RECORDS FOR THE TASK.
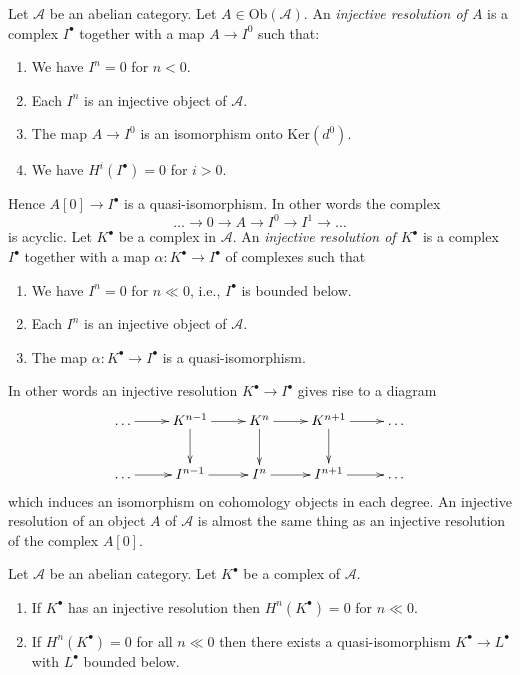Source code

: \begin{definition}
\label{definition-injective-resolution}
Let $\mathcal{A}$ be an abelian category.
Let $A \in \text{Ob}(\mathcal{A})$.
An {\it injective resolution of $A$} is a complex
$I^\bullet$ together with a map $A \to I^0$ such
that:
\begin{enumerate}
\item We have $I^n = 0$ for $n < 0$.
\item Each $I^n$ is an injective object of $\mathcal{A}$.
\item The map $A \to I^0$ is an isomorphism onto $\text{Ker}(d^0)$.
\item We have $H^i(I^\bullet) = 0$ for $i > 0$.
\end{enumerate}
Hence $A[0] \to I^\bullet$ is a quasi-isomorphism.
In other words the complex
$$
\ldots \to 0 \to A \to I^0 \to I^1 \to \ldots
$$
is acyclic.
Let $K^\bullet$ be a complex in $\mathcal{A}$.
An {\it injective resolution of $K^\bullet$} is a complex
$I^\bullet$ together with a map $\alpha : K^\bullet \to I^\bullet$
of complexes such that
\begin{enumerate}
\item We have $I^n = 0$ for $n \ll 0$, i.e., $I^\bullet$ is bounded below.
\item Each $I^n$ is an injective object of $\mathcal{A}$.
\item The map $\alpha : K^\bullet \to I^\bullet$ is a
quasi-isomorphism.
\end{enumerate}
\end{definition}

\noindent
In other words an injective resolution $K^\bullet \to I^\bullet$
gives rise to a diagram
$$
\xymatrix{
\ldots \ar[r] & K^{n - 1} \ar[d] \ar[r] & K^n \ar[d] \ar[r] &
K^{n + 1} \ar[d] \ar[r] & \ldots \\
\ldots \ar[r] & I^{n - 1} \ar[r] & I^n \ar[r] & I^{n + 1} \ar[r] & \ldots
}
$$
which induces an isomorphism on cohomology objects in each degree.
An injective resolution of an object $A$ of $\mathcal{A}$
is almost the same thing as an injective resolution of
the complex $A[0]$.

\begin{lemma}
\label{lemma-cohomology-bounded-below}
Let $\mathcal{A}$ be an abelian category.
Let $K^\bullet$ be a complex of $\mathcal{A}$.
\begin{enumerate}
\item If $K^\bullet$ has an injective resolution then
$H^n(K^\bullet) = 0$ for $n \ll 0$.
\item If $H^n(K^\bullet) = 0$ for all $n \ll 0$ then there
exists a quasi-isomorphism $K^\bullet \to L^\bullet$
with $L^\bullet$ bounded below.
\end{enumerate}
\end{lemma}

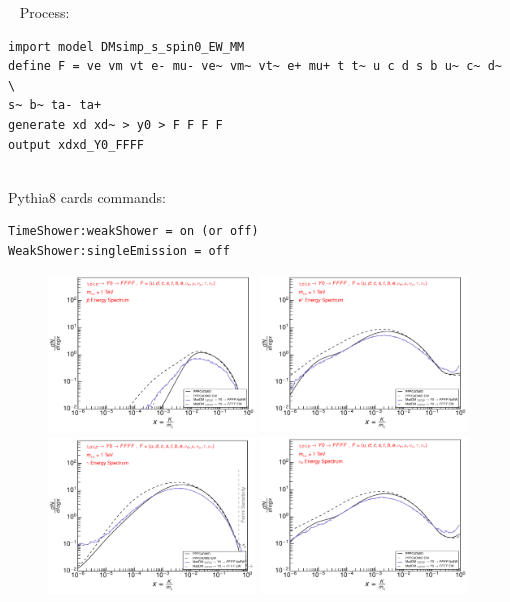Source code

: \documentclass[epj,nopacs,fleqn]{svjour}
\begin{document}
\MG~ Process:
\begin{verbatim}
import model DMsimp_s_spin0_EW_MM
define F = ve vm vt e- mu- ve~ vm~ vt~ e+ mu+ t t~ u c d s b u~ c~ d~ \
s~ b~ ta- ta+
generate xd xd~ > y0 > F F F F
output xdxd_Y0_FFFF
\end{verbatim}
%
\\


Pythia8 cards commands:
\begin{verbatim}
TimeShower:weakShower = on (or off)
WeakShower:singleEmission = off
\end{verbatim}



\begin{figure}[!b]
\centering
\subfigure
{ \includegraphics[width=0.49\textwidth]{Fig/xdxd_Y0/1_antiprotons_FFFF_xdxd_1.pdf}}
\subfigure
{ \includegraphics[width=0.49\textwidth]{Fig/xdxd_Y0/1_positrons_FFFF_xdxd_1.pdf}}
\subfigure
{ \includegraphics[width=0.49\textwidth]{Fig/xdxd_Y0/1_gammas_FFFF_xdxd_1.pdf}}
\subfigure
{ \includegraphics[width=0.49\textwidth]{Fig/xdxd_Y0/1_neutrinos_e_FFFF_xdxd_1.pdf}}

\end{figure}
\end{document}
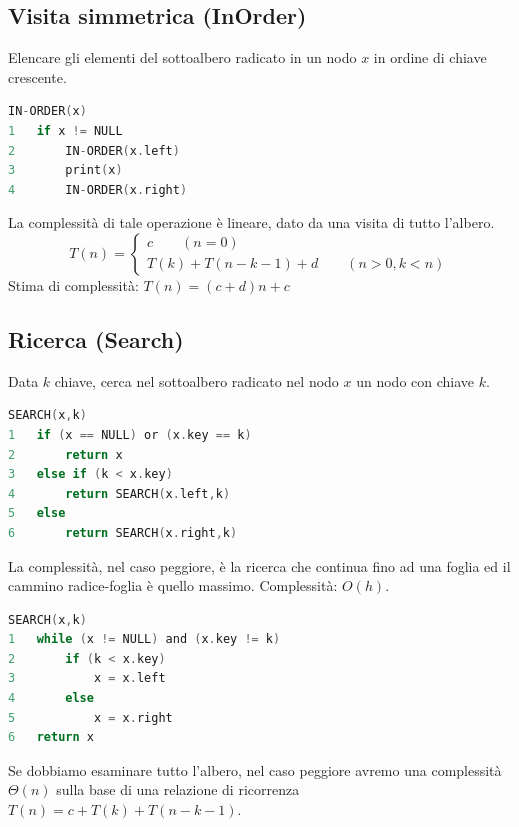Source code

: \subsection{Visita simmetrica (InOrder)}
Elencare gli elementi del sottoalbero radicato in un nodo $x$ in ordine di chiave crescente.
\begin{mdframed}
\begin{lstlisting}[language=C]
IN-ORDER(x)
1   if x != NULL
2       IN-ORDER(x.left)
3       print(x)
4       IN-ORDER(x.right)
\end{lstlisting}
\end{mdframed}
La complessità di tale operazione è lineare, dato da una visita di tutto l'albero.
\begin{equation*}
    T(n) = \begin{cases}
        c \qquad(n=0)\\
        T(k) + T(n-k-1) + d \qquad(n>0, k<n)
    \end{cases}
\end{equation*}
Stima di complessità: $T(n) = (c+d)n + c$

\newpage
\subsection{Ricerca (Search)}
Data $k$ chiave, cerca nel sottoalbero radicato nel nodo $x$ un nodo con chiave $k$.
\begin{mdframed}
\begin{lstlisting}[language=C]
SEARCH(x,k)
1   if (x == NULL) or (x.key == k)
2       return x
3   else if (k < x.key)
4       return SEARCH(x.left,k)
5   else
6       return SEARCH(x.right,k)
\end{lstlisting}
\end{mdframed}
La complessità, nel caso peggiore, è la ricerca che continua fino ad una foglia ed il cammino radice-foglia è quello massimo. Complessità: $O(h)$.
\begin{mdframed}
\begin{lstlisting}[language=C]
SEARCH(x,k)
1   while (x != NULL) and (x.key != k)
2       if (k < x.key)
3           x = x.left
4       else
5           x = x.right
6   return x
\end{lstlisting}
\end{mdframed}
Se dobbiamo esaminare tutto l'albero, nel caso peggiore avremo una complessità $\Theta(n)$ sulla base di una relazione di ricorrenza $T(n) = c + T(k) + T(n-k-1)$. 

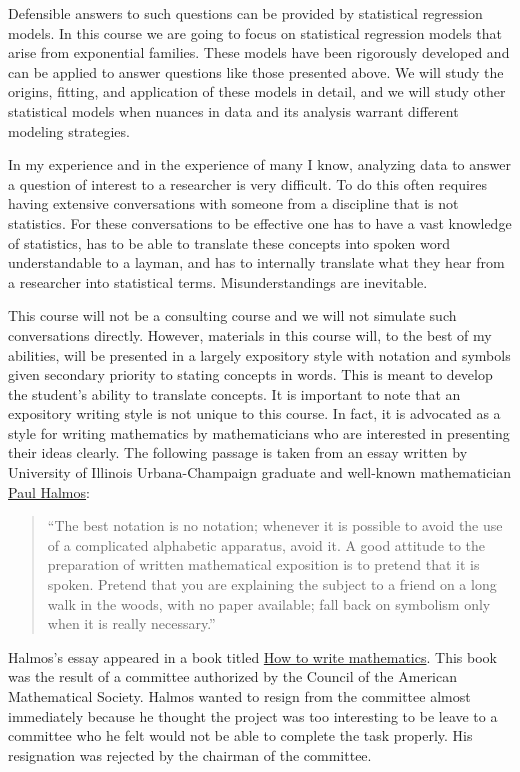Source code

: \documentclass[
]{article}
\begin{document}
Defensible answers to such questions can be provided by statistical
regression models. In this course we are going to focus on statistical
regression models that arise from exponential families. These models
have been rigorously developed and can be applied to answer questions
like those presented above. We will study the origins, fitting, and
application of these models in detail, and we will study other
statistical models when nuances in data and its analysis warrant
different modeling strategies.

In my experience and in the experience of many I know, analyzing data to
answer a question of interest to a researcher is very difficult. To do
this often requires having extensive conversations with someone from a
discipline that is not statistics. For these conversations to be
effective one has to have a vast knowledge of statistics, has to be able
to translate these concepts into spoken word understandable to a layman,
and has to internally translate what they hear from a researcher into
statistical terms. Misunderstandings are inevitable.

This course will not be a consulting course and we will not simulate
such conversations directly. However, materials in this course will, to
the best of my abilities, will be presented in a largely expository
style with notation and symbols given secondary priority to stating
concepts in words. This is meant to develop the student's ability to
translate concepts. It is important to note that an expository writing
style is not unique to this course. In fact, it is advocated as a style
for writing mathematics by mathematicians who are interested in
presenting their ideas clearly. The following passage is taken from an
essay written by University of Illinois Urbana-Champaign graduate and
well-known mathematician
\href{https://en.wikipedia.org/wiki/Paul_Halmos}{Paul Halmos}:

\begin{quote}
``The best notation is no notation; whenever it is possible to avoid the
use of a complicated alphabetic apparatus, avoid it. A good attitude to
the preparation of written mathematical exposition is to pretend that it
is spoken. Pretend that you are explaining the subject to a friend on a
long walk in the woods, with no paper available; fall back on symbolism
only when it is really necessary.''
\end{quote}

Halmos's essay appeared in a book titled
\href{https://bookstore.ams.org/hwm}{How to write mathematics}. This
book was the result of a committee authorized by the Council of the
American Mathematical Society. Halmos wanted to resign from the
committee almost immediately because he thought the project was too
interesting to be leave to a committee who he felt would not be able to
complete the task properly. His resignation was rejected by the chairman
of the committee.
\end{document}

EXERCISE DESCRIPTION. Only lines with the word "words" are wanted, so copy each one from the records.

OUTPUT OF THE EXERCISE.
In other words the complex
In other words an injective resolution $K^\bullet \to I^\bullet$
concepts in words. This is meant to develop the student's ability to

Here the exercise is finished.